Over the next 18 years, the information which should have been disclosed to the American smoking public
was hidden away from them by use of an intricate web of laws designed to keep this information hidden even
from the U.S. Congress. The fair and open debate over cigarettes was closed with the death of the FCC
Fairness Doctrine and, as a result, smokers were deprived of their right to consumer information.
After attempting to generate public debate by petitioning the Donahue Show to host an open discussion of
the issues, Dr. Lapides undertook a last ditch effort to bring the fact that cigarette and tobacco meant
different things to the public's attention by going on a
22 day hunger strike.
The two most consequential results were that the
GRAS (Generally regarded as safe) list of allowable
chemical additives for cigarettes production was removed from its the safe which held it since 1971 and read
into the Congressional Record. On the basis of a call from the ABC News show, Day One, Dr. Lapides ended
his hunger strike, and ABC NEWS produced a story which, however critical of the cigarette manufacturers,
still broke the 25 year ban on the discussion of cigarette manufacturing over the public air waves.

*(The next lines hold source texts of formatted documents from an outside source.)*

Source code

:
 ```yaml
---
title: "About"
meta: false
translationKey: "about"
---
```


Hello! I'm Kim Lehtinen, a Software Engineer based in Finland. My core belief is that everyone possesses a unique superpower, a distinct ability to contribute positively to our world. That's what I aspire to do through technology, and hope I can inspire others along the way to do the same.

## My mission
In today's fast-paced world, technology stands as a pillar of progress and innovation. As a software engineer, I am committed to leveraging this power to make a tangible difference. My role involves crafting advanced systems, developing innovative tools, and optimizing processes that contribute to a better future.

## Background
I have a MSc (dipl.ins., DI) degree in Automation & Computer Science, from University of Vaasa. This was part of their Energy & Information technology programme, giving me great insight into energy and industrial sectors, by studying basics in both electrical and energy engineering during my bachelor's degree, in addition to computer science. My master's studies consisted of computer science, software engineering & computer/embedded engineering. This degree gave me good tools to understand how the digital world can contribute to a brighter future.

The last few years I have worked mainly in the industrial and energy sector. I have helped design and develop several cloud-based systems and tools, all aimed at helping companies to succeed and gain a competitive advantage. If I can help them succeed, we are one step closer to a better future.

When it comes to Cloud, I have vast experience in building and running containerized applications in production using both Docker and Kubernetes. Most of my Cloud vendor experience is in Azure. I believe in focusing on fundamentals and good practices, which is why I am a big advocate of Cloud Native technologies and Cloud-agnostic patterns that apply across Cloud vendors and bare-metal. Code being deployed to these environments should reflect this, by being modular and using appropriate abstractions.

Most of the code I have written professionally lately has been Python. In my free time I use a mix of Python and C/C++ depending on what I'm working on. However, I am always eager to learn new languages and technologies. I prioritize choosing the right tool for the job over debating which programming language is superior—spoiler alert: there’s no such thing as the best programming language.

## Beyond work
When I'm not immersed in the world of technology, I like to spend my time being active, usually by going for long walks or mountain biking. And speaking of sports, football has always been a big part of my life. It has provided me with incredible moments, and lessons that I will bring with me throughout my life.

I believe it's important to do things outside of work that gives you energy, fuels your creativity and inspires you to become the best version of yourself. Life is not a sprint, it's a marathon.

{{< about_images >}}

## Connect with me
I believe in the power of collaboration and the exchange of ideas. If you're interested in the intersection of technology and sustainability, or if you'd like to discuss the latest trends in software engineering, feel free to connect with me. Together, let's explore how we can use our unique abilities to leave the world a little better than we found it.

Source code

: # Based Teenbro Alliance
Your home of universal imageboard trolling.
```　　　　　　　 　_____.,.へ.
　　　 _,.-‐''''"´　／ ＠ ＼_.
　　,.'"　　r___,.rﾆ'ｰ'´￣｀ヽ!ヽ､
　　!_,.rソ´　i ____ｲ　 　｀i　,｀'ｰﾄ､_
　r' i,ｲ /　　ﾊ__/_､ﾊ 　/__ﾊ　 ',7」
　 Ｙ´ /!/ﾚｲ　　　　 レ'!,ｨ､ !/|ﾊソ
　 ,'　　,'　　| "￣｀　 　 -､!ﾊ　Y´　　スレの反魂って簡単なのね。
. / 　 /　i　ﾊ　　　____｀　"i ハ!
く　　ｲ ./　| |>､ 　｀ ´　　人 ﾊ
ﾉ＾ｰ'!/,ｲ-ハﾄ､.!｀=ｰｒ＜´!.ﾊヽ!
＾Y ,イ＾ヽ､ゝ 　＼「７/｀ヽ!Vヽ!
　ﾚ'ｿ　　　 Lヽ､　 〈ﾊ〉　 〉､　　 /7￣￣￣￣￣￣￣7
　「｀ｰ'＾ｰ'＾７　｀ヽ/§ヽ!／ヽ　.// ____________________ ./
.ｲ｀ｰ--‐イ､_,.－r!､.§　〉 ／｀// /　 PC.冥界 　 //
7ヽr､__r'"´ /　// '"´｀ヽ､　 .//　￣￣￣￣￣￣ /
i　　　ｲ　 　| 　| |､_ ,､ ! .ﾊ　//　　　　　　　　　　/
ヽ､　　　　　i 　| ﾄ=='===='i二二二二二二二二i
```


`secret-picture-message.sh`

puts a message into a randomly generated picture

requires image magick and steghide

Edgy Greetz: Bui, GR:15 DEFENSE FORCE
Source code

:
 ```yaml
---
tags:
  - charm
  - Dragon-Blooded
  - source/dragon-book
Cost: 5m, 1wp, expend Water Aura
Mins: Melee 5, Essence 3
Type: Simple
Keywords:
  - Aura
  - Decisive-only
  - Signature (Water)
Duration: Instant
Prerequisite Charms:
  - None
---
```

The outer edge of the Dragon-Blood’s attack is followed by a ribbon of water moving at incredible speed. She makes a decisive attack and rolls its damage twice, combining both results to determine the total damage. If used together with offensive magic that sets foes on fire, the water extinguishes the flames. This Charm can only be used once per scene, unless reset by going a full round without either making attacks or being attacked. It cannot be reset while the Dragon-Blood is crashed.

ABC was promptly sued following the airing of the program because, rather than sticking to the
information that they had, they simplified the appropriate statements to say that the cigarette producers
spiked their cigarettes with nicotine.* Still the production of the ABC News Day One program was the
watershed which, if repeated, would open the door for attempts to reinstitute the 'Fairness Doctrine' and thus
full public debate on smoking. This is something that the large cigarette producers would probably like to
avoid and a $10,000,000,000 lawsuit would surely stop.
Want to Quit Yet?
*Actually, other chemicals exist which influence the 'addictive' effect nicotine, and there are still others
which mimic the effects of nicotine. Although no proof that these chemicals are used in the production of
cigarettes, synthetic or reconstituted tobacco can be supplied, one can imagine that they were invented and
protected by patents so that they could be used.